NMDAR antagonist MK-801, but not the AMPAR antagonist NBQX, induces a similar M2 profile as ketamine, and this phenotype is completely abolished by the inhibition of the mTOR pathway. Monocyte-derived macrophages were differentiated for 7 days in the presence or absence of the NMDAR antagonist MK-801 (1 and 10 µM) or AMPAR antagonist NBQX (1 and 10 µM), and the percentage of (a) MERTK and (b) CD206 was analysed for M2 polarization by flow cytometry. Representative histograms and independent data are shown. Rapamycin (0.01–1 nM), added from day 0, was used to evaluate the role of the mTOR pathway in macrophage polarization after 7 days of culture. Viable CD11b⁺ cells were analysed for the expression of (c) MERTK, (d) CD206, (e) CD64, and (f) CD163. Each experimental condition includes at least 4 independent donors. Pooled data were graphed and one-way ANOVA test was performed accordingly. Statistical significance is denoted as *p < 0.05; **p < 0.01; ***p < 0.001.

Fig. 5

Injection of sub-anaesthetic doses of ketamine modulates circulating myeloid compartment and promotes the differentiation of anti-inflammatory M2 macrophages in vivo. 72 hours after the intraperitoneal injection of sub-anaesthetic doses of ketamine (10 mg/kg) or saline solution, peripheral blood cells, bone marrow, spleen and total leukocytes from CNS were analysed.
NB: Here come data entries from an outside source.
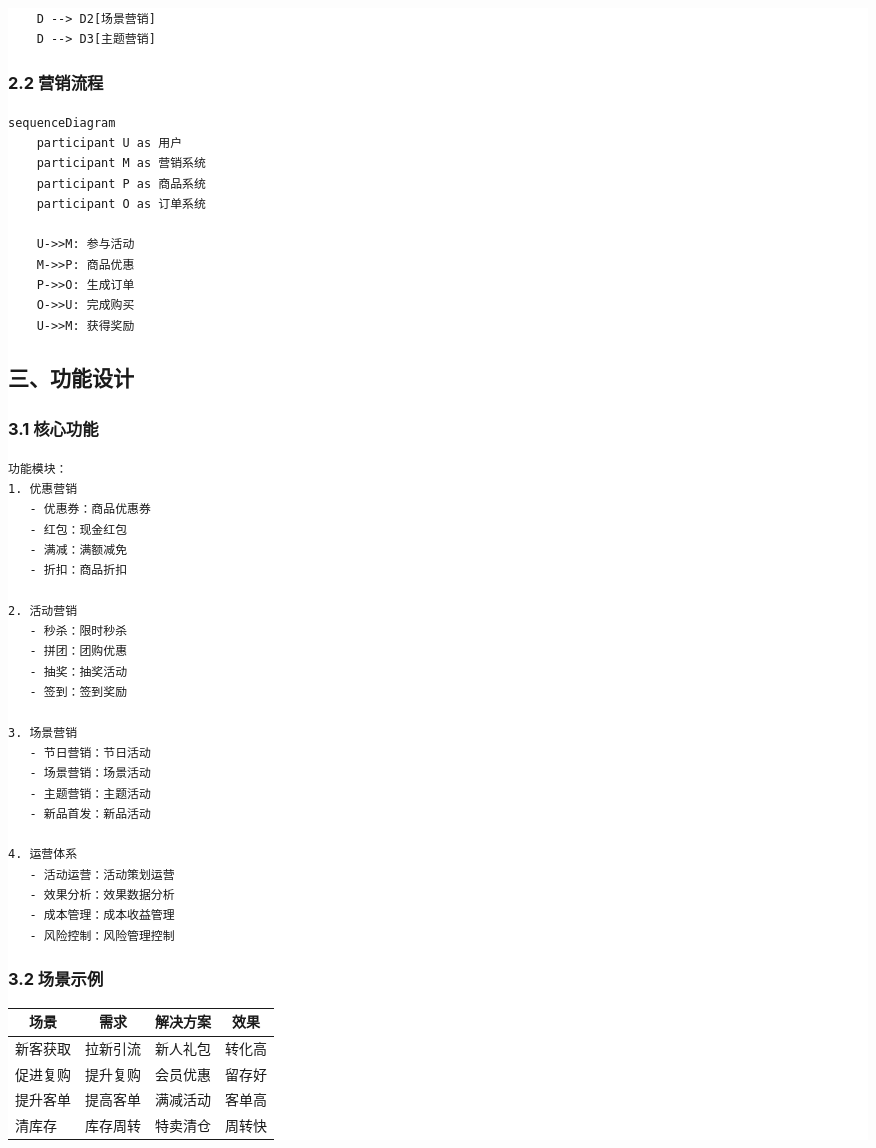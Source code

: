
 ```mermaid
    D --> D2[场景营销]
    D --> D3[主题营销]
```

### 2.2 营销流程
```mermaid
sequenceDiagram
    participant U as 用户
    participant M as 营销系统
    participant P as 商品系统
    participant O as 订单系统
    
    U->>M: 参与活动
    M->>P: 商品优惠
    P->>O: 生成订单
    O->>U: 完成购买
    U->>M: 获得奖励
```

## 三、功能设计

### 3.1 核心功能
```
功能模块：
1. 优惠营销
   - 优惠券：商品优惠券
   - 红包：现金红包
   - 满减：满额减免
   - 折扣：商品折扣

2. 活动营销
   - 秒杀：限时秒杀
   - 拼团：团购优惠
   - 抽奖：抽奖活动
   - 签到：签到奖励

3. 场景营销
   - 节日营销：节日活动
   - 场景营销：场景活动
   - 主题营销：主题活动
   - 新品首发：新品活动

4. 运营体系
   - 活动运营：活动策划运营
   - 效果分析：效果数据分析
   - 成本管理：成本收益管理
   - 风险控制：风险管理控制
```

### 3.2 场景示例
| 场景 | 需求 | 解决方案 | 效果 |
|------|------|----------|------|
| 新客获取 | 拉新引流 | 新人礼包 | 转化高 |
| 促进复购 | 提升复购 | 会员优惠 | 留存好 |
| 提升客单 | 提高客单 | 满减活动 | 客单高 |
| 清库存 | 库存周转 | 特卖清仓 | 周转快 |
Peripheral circulating monocytes were analysed by gating on CD11b⁺Ly6C⁺Ly6G by flow cytometry. Ketamine administration significantly reduces (a) the inflammatory Ly6C^high monocytes and increases (b) the Ly6C^low monocyte fraction. (c) The absolute number of bone marrow cells as well as (d) the total number of splenocytes was significantly increased 72 hours after the administration of sub-anaesthetic doses of ketamine compared with control mice. (e) The percentage of tissue resident CD45^lowCD11b⁺ cells in the CNS was similar between groups, but (f) the percentage of hematopoietic CD45^highCD11b⁺F4/80⁺macrophages was significantly reduced in CNS tissue from ketamine-treated mice. Furthermore, (g) the percentage of Arginase-1⁺ macrophages (CD45^highCD11b⁺F4/80⁺) was significantly increased in the CNS and (h) spleens of ketamine-treated mice. (i) and (j) BMDM from ketamine-treated or control mice, were differentiated for 7 days in the presence of M-CSF. These BMDMs were harvested and then challenged with 100 ng/ml of LPS for 24 hours. The percentage of (i) CD86⁺CD206 cells and (j) the mean fluorescence intensity (MFI) of CD36⁺ pro-inflammatory markers were significantly reduced in BMDM obtained from ketamine-treated mice. (k) The percentage of CD206⁺CD86 macrophages was significantly increased in ketamine-treated compared with untreated mice. In-vivo experiments were performed with at least 4–5 mice per each condition, and repeated twice. Pooled data were graphed and statistical significance is denoted as *p < 0.05; **p < 0.01; ***p < 0.001. Student's t test or one-way ANOVA test were performed accordingly.